Desde seus gestos mais visíveis —nada de luxuosos carros oficiais nem sapatos vermelhos, nem cruzes preciosas— às suas primeiras viagens — à Lampedusa para rezar pelos imigrantes e à Sardenha para reunir-se com as vítimas da crise—, passando por seu primeiro anúncio de metas diante de jornalistas de todo o mundo —“como desejaria uma Igreja pobre e para os pobres!” — e terminando por suas alfinetadas constantes à cúria: “A corte do Vaticano é a lepra do papado. A cúria tem uma visão vaticano-cêntrica e se esquece do mundo que nos rodeia. Não compartilho desta visão e farei todo o possível para mudá-la.” E já está fazendo. Às vezes, às claras, criando organismos para coibir uma longa tradição de obscuros abusos financeiros ou eliminando atribuições da Secretaria do Estado. Outras vezes mudando um peão aqui, outro ali, equilibrando poderes, utilizando sua solidão acompanhada —escolheu viver em Santa Marta para que não lhe isolassem como a Joseph Ratzinger — para proteger-se das armadilhas dos nostálgicos. Caiu em algumas —horas depois de nomear o monsenhor Ricca para controlar o Instituto para as Obras da Religião (IOR), seus escândalos sexuais do passado foram espalhados pela cúria —, mas saiu vitorioso graças precisamente a essa disposição de enfrentar os problemas sem esconder-se.

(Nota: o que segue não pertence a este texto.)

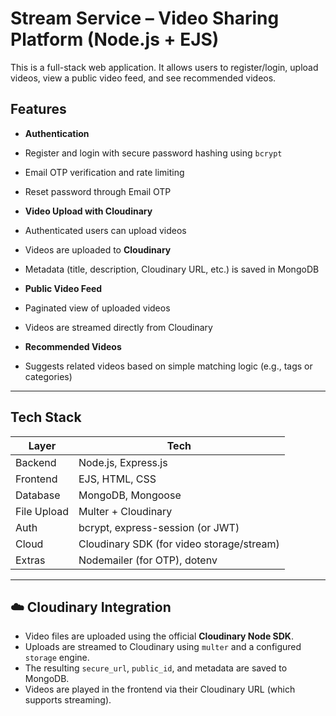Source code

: #  Stream Service – Video Sharing Platform (Node.js + EJS)

This is a full-stack web application. It allows users to register/login, upload videos, view a public video feed, and see recommended videos.

##  Features

-  **Authentication**
  - Register and login with secure password hashing using `bcrypt`
  - Email OTP verification and rate limiting
  - Reset password through Email OTP

-  **Video Upload with Cloudinary**
  - Authenticated users can upload videos
  - Videos are uploaded to **Cloudinary**
  - Metadata (title, description, Cloudinary URL, etc.) is saved in MongoDB

-  **Public Video Feed**
  - Paginated view of uploaded videos
  - Videos are streamed directly from Cloudinary

-  **Recommended Videos**
  - Suggests related videos based on simple matching logic (e.g., tags or categories)

---

##  Tech Stack

| Layer       | Tech                                      |
|-------------|-------------------------------------------|
| Backend     | Node.js, Express.js                       |
| Frontend    | EJS, HTML, CSS                            |
| Database    | MongoDB, Mongoose                         |
| File Upload | Multer + Cloudinary                       |
| Auth        | bcrypt, express-session (or JWT)          |
| Cloud       | Cloudinary SDK (for video storage/stream) |
| Extras      | Nodemailer (for OTP), dotenv              |

---

## ☁️ Cloudinary Integration

- Video files are uploaded using the official **Cloudinary Node SDK**.
- Uploads are streamed to Cloudinary using `multer` and a configured `storage` engine.
- The resulting `secure_url`, `public_id`, and metadata are saved to MongoDB.
- Videos are played in the frontend via their Cloudinary URL (which supports streaming).

   
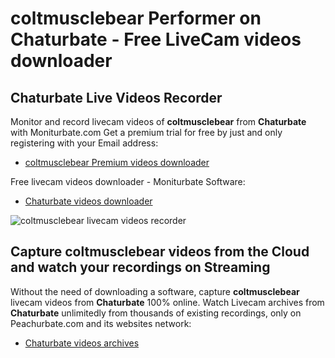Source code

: # coltmusclebear Performer on Chaturbate - Free LiveCam videos downloader

## Chaturbate Live Videos Recorder

Monitor and record livecam videos of **coltmusclebear** from **Chaturbate** with Moniturbate.com
Get a premium trial for free by just and only registering with your Email address:
* [coltmusclebear Premium videos downloader](https://moniturbate.com/request-demo-licence-key.html)

Free livecam videos downloader - Moniturbate Software:
* [Chaturbate videos downloader](https://moniturbate.com/moniturbate-download-software.html)

![coltmusclebear livecam videos recorder](https://peachurnet.com/templates/moniturbate-software.png)


## Capture coltmusclebear videos from the Cloud and watch your recordings on Streaming

Without the need of downloading a software, capture **coltmusclebear** livecam videos from **Chaturbate** 100% online.
Watch Livecam archives from **Chaturbate** unlimitedly from thousands of existing recordings, only on Peachurbate.com and its websites network:
* [Chaturbate videos archives](https://peachurnet.com/)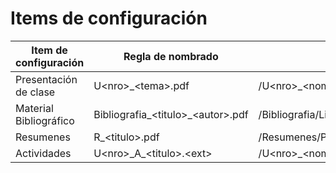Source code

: 
# Items de configuración

| Item de configuración | Regla de nombrado | Ubicación |
| --------------------- | ----------------- | -------------------------------------------------------- |
| Presentación de clase | U\<nro>_\<tema>.pdf | /U\<nro>_\<nombreUnidad>/\<tipoPresentacion>/Presentaciones |
| Material Bibliográfico | Bibliografia_\<titulo>_\<autor>.pdf | /Bibliografia/Libros|
| Resumenes | R_\<titulo>.pdf |/Resumenes/P\<nro>|
| Actividades | U\<nro>\_A_\<titulo>.\<ext>|/U\<nro>_\<nombreUnidad>/Práctico/Actividades|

Ao ser questionado sobre o assunto durante o voo na volta do Rio de Janeiro —por uma hora e meia foi submetido às perguntas dos jornalistas sem impor nenhuma restrição—, respondeu de maneira simples: “Penso que muitas vezes na Igreja —com relação a este caso e outros—, buscam-se os pecados da juventude. E são publicados. Não são delitos, os delitos são outra coisa. Os abusos de menores são delitos. Me refiro aos pecados. Mas se uma pessoa —laico, padre ou freira— comete um pecado e depois se arrepende, o Senhor perdoa. E nós não temos direito a não perdoar”.